La pochette de ce groupe Québécois est éloquente : Un fou du roi semble être emprisonné dans une boule de feu de couleur rouge écarlate qui elle-même est entouré de fluides électriques. Cela décrit parfaitement le contenu musical de ce power trio (guitare, basse, batterie) à la maîtrise technique irréprochable = une fougue musicale canalisée à l’intérieur d’une énergie encore plus forte. Une sorte de combat entre l’agressivité rock et la volonté de livrer une véritable création musicale unique et recherchée.
Cette sensation de fougue, ressentie tout au long de l’album, malgré quelques baisses de régimes, est due aux modes d’enregistrements choisis par le groupe.

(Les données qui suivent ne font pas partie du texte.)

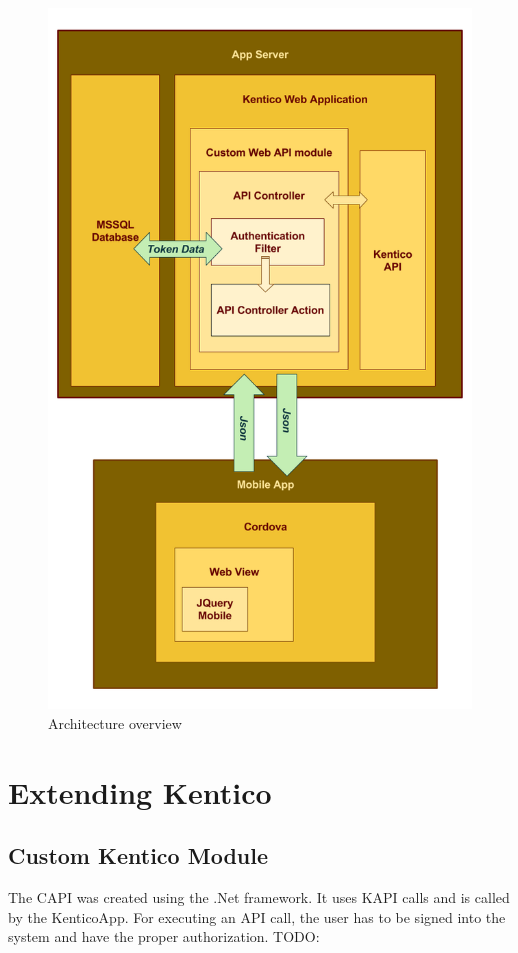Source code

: \begin{figure}[ht!]
  \centering
  \includegraphics[width=\textwidth]{Images/Architecture.png}
  \caption{Architecture overview}
  \label{architectureOverview}
\end{figure}

\section{Extending Kentico} \label{implExtendingKentico}
\subsection{Custom Kentico Module}
The CAPI was created using the .Net framework. It uses KAPI calls and is called by the KenticoApp. For executing an API call, the user has to be signed into the system and have the proper authorization. 
TODO: 

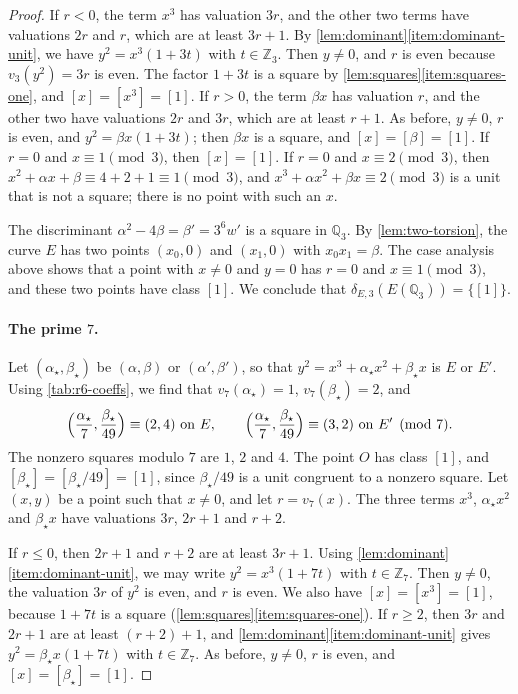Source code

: \documentclass[12pt,oneside,openany]{book}
\theoremstyle{definition}
\theoremstyle{plain}
\numberwithin{equation}{chapter}
\theoremstyle{plain}
\theoremstyle{definition}
\theoremstyle{remark}
\newcommand{\Q}{\mathbb Q}
\newcommand{\Z}{\mathbb Z}
\newcommand{\sq}[1]{[#1]}
\begin{document}
\begin{proof}
If $r<0$, the term $x^3$ has valuation $3r$, and the other two terms have valuations $2r$ and $r$, which are at least $3r+1$. By \cref{lem:dominant}\ref{item:dominant-unit}, we have $y^2=x^3(1+3t)$ with $t\in\Z_3$. Then $y\ne0$, and $r$ is even because $v_3(y^2)=3r$ is even. The factor $1+3t$ is a square by \cref{lem:squares}\ref{item:squares-one}, and $\sq x=\sq{x^3}=\sq1$. If $r>0$, the term $\beta x$ has valuation $r$, and the other two have valuations $2r$ and $3r$, which are at least $r+1$. As before, $y\ne0$, $r$ is even, and $y^2=\beta x(1+3t)$; then $\beta x$ is a square, and $\sq x=\sq\beta=\sq1$. If $r=0$ and $x\equiv1\pmod 3$, then $\sq x=\sq1$. If $r=0$ and $x\equiv2\pmod3$, then $x^2+\alpha x+\beta\equiv4+2+1\equiv1\pmod 3$, and $x^3+\alpha x^2+\beta x\equiv2\pmod3$ is a unit that is not a square; there is no point with such an $x$.

The discriminant $\alpha^2-4\beta=\beta'=3^6w'$ is a square in $\Q_3$. By \cref{lem:two-torsion}, the curve $E$ has two points $(x_0,0)$ and $(x_1,0)$ with $x_0x_1=\beta$. The case analysis above shows that a point with $x\ne0$ and $y=0$ has $r=0$ and $x\equiv1\pmod3$, and these two points have class $\sq1$. We conclude that $\delta_{E,3}(E(\Q_3))=\{\sq1\}$.

\paragraph{The prime $7$.} Let $(\alpha_\star,\beta_\star)$ be $(\alpha,\beta)$ or $(\alpha',\beta')$, so that $y^2=x^3+\alpha_\star x^2+\beta_\star x$ is $E$ or $E'$. Using \cref{tab:r6-coeffs}, we find that $v_7(\alpha_\star)=1$, $v_7(\beta_\star)=2$, and
\[
\Bigl(\frac{\alpha_\star}{7},\frac{\beta_\star}{49}\Bigr)\equiv(2,4)\ \text{on } E,\qquad \Bigl(\frac{\alpha_\star}{7},\frac{\beta_\star}{49}\Bigr)\equiv(3,2)\ \text{on } E' \pmod 7.
\]
The nonzero squares modulo $7$ are $1$, $2$ and $4$. The point $O$ has class $\sq1$, and $\sq{\beta_\star}=\sq{\beta_\star/49}=\sq1$, since $\beta_\star/49$ is a unit congruent to a nonzero square. Let $(x,y)$ be a point such that $x\ne0$, and let $r=v_7(x)$. The three terms $x^3$, $\alpha_\star x^2$ and $\beta_\star x$ have valuations $3r$, $2r+1$ and $r+2$.

If $r\le0$, then $2r+1$ and $r+2$ are at least $3r+1$. Using \cref{lem:dominant}\ref{item:dominant-unit}, we may write $y^2=x^3(1+7t)$ with $t\in\Z_7$. Then $y\ne0$, the valuation $3r$ of $y^2$ is even, and $r$ is even. We also have $\sq x=\sq{x^3}=\sq1$, because $1+7t$ is a square (\cref{lem:squares}\ref{item:squares-one}). If $r\ge2$, then $3r$ and $2r+1$ are at least $(r+2)+1$, and \cref{lem:dominant}\ref{item:dominant-unit} gives $y^2=\beta_\star x(1+7t)$ with $t\in\Z_7$. As before, $y\ne0$, $r$ is even, and $\sq x=\sq{\beta_\star}=\sq1$.


\end{proof}
\end{document}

En effet, on apprend dans le livret que le disque est le résultat de plusieurs jams et de sessions d’enregistrements (de déc 2000 à Avril 2002) pris sur le vif. Certains titres ont été capturés en direct, d’autres ont été montés à l’envers avec la batterie en dernier, tandis que d’autres ont été finalisés pièce par pièce. Il en ressort de cette performance live une spontanéité et une fraîcheur particulièrement prenante et réussie.
Le jazz fusion instrumental de Talisma ne se perd pas dans des improvisations free jazz. Vous ne subirez donc pas de longues interprétations techniques nombrilistes qui tourneraient en rond. Car de monotonie, il n’en est nullement question ici. Les compositions sont courtes et concises, à l’intérieur desquelles figurent plusieurs changements de rythmes dignes des meilleurs Anglagard, Anekdoten ou King Crimson.

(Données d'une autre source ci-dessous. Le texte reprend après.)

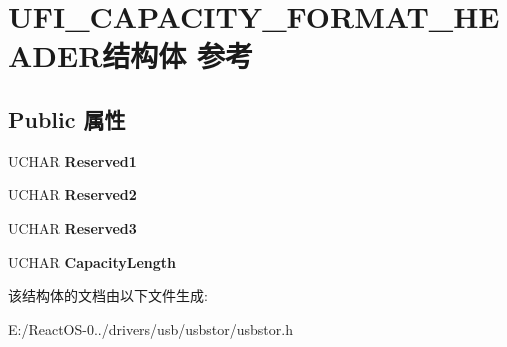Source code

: \hypertarget{struct_u_f_i___c_a_p_a_c_i_t_y___f_o_r_m_a_t___h_e_a_d_e_r}{}\section{U\+F\+I\+\_\+\+C\+A\+P\+A\+C\+I\+T\+Y\+\_\+\+F\+O\+R\+M\+A\+T\+\_\+\+H\+E\+A\+D\+E\+R结构体 参考}
\label{struct_u_f_i___c_a_p_a_c_i_t_y___f_o_r_m_a_t___h_e_a_d_e_r}
\subsection*{Public 属性}
\begin{DoxyCompactItemize}
\item 
\mbox{\label{struct_u_f_i___c_a_p_a_c_i_t_y___f_o_r_m_a_t___h_e_a_d_e_r_a1f5b8eb4d6cb75d8c9c1dafd3d6e34df}} 
U\+C\+H\+AR {\bfseries Reserved1}
\item 
\mbox{\label{struct_u_f_i___c_a_p_a_c_i_t_y___f_o_r_m_a_t___h_e_a_d_e_r_a5617c91b247b4dbecb590b73e7115aa7}} 
U\+C\+H\+AR {\bfseries Reserved2}
\item 
\mbox{\label{struct_u_f_i___c_a_p_a_c_i_t_y___f_o_r_m_a_t___h_e_a_d_e_r_a3e3c8f365e819c2d90e6a046774f9e87}} 
U\+C\+H\+AR {\bfseries Reserved3}
\item 
\mbox{\label{struct_u_f_i___c_a_p_a_c_i_t_y___f_o_r_m_a_t___h_e_a_d_e_r_a52c9b39b58ac0cbffed39465bc33ca33}} 
U\+C\+H\+AR {\bfseries Capacity\+Length}
\end{DoxyCompactItemize}


该结构体的文档由以下文件生成\+:\begin{DoxyCompactItemize}
\item 
E\+:/\+React\+O\+S-\/0../drivers/usb/usbstor/usbstor.\+h\end{DoxyCompactItemize}
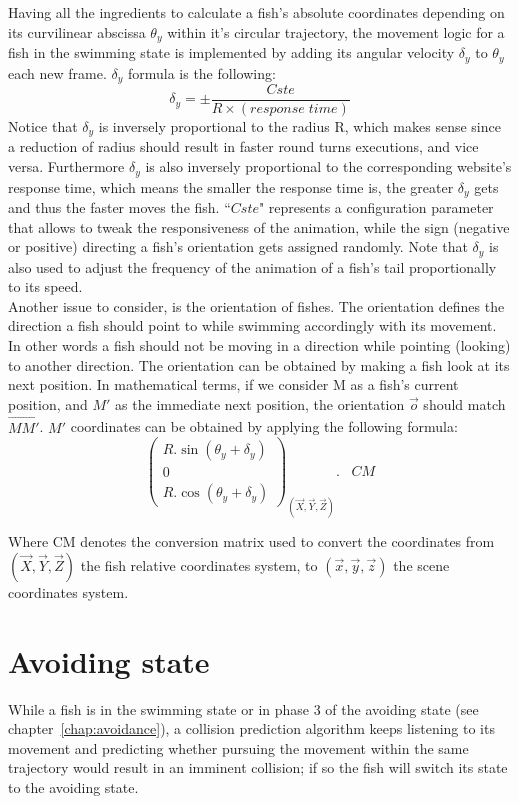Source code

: Having all the ingredients to calculate a fish's absolute coordinates depending on its curvilinear abscissa $\theta_{y}$ within it's circular trajectory, the movement logic for a fish in the swimming state is implemented by adding its angular velocity $\delta_{y}$ to $\theta_{y}$ each new frame. $\delta_y$ formula is the following:
\[
\delta_y = \pm \frac{Cste}{R \times (response\; time)}
\]
Notice that $\delta_{y}$ is inversely proportional to the radius R, which makes sense since a reduction of radius should result in faster round turns executions, and vice versa. Furthermore $\delta_y$ is also inversely proportional to the corresponding website's response time, which means the smaller the response time is, the greater $\delta_{y}$ gets and thus the faster moves the fish. ``$Cste$" represents a configuration parameter that allows to tweak the responsiveness of the animation, while the sign (negative or positive) directing a fish's orientation gets assigned randomly. Note that $\delta_{y}$ is also used to adjust the frequency of the animation of a fish's tail proportionally to its speed.\\


Another issue to consider, is the orientation of fishes. The orientation defines the direction a fish should point to while swimming accordingly with its movement. In other words a fish should not be moving in a direction while pointing (looking) to another direction. The orientation can be obtained by making a fish look at its next position. In mathematical terms, if we consider M as a fish's current position, and $M'$ as the immediate next position, the orientation $\overrightarrow{o}$ should match $\overrightarrow{MM'}$. $M'$ coordinates can be obtained by applying the following formula:
\[
\begin{pmatrix}
R . \sin{(\theta_{y} + \delta_y)} \\
0 \\
R . \cos{(\theta_{y}  + \delta_y)}
\end{pmatrix}_{(\overrightarrow{X}, \overrightarrow{Y}, \overrightarrow{Z})} . \;\;\; CM
\]

Where CM denotes the conversion matrix used to convert the coordinates from $(\overrightarrow{X}, \overrightarrow{Y}, \overrightarrow{Z})$ the fish relative coordinates system, to $(\overrightarrow{x}, \overrightarrow{y}, \overrightarrow{z})$ the scene coordinates system.

\section{Avoiding state}
While a fish is in the swimming state or in phase 3 of the avoiding state (see chapter~\ref{chap:avoidance}), a collision prediction algorithm keeps listening to its movement and predicting whether pursuing the movement within the same trajectory would result in an imminent collision; if so the fish will switch its state to the avoiding state.

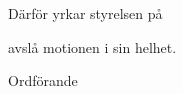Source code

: \documentclass[../_main/handlingar.tex]{subfiles}
\begin{document}
\motionssvar

Därför yrkar styrelsen på

\begin{attsatser}
    \att avslå motionen i sin helhet.
\end{attsatser}

\begin{signatures}{1}
    \ist
    \signature{\ordf}{Ordförande}
\end{signatures}
\end{document}
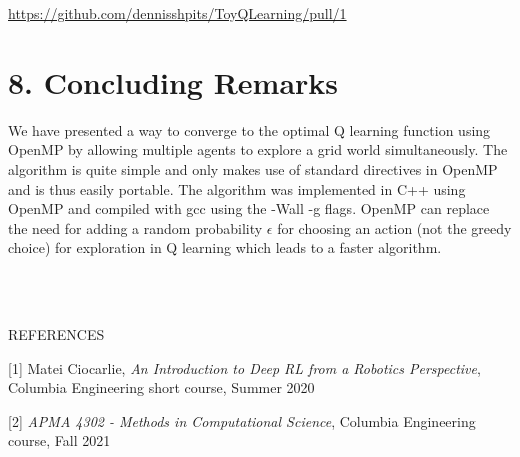 \documentclass[12pt]{article}
\begin{document}
\url{https://github.com/dennisshpits/ToyQLearning/pull/1}

\section*{8. Concluding Remarks}
We have presented a way to converge to the optimal Q learning function
using OpenMP by allowing multiple agents to explore a grid world simultaneously.
The algorithm is quite
simple and only makes use of standard directives in OpenMP
and is thus easily portable. The algorithm was implemented
in C++ using OpenMP and compiled with gcc using the -Wall -g flags.
OpenMP can replace the need for adding a random probability $\epsilon$
for choosing an action (not the greedy choice) for exploration in Q learning which 
leads to a faster algorithm.

~\\~

\centerline{REFERENCES}

[1] Matei Ciocarlie, \textit{An Introduction to Deep RL from a Robotics Perspective},
Columbia Engineering short course, Summer 2020

[2] \textit{APMA 4302 - Methods in Computational Science},
Columbia Engineering course, Fall 2021
\end{document}
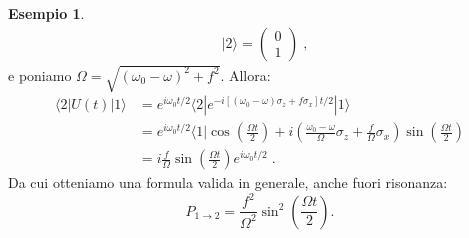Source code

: \documentclass[12pt,a4paper]{report}
\theoremstyle{definition}
\newtheorem{exm}{Esempio}
\numberwithin{equation}{section}
\newcommand{\bra}{\langle}
\newcommand{\ket}{\rangle}
\begin{document}
\begin{exm}
\begin{align*}
&|2\ket=\begin{pmatrix}
0 \\
1
\end{pmatrix}\;,
\end{align*}
e poniamo $\Omega=\sqrt{(\omega_0-\omega)^2+f^2}$. Allora:
\begin{align*}
\bra 2|U(t)|1\ket &= e^{i\omega_0t/2}\bra 2|e^{-i[(\omega_0-\omega)\sigma_z+f\sigma_x]t/2}|1\ket \\
&= e^{i\omega_0t/2}\bra 1|\cos\left(\frac{\Omega t}{2}\right)+i\left(\frac{\omega_0-\omega}{\Omega}\sigma_z+\frac{f}{\Omega}\sigma_x\right)\sin\left(\frac{\Omega t}{2}\right) \\
&= i\frac{f}{\Omega}\sin\left(\frac{\Omega t}{2}\right)e^{i\omega_0t/2}\;.
\end{align*}
Da cui otteniamo una formula valida in generale, anche fuori risonanza:
\begin{equation}
P_{1\to 2}=\frac{f^2}{\Omega^2}\sin^2\left(\frac{\Omega t}{2}\right).
\end{equation}
\end{exm}
\end{document}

Bien que l’attention de l’auditeur soit accaparé par le fort impact mélodique des neufs premiers titres, certains se trouvant à la fin du cd sont tout aussi intéressants (par ex « Twitts » aux percussions dynamiques et nombreuses donnant une orientation latino inattendue...).
La première partie de l’album développe une ambiance sombre et tourmentée proche de King Crimson. Mais il serait dommage de résumer Talisma à cette seule influence, car Rush et Djam Karet ne sont pas loin également. Rush pour le rôle primordial de la basse (6,7, 12 cordes ou fretless) et le style direct des compositions. Djam Karet pour l’enchevêtrement fougueux des instruments. Tandis que les deux seules interventions de la chanteuse, Nathalie Renault invitée par le groupe, à la voix enchanteresse (« Samba tapping » « Freezone ») me rappelle certains chants en onomatopées de Magma dans « les voix ».
Un petit bémol cependant, il s’avère que certains titres auraient quand même mérités un développement plus conséquent car ils manquent de finitions (« corpus » « Le druide » « Corpus II »). Une contrepartie que l’on comprend mieux maintenant que l’on connaît la volonté du groupe de nous délivrer leurs compositions brutes de décoffrage.
Avec Talisma, Unicorn record enregistre peut être un futur grand de la scène prog. Reste à savoir si pour leur prochain album, ils opteront pour les mêmes conditions d’enregistrement ou s’ils préféreront prendre plus de recul pour mieux finaliser leurs compositions. Des Québécois que je vous conseille fortement de découvrir.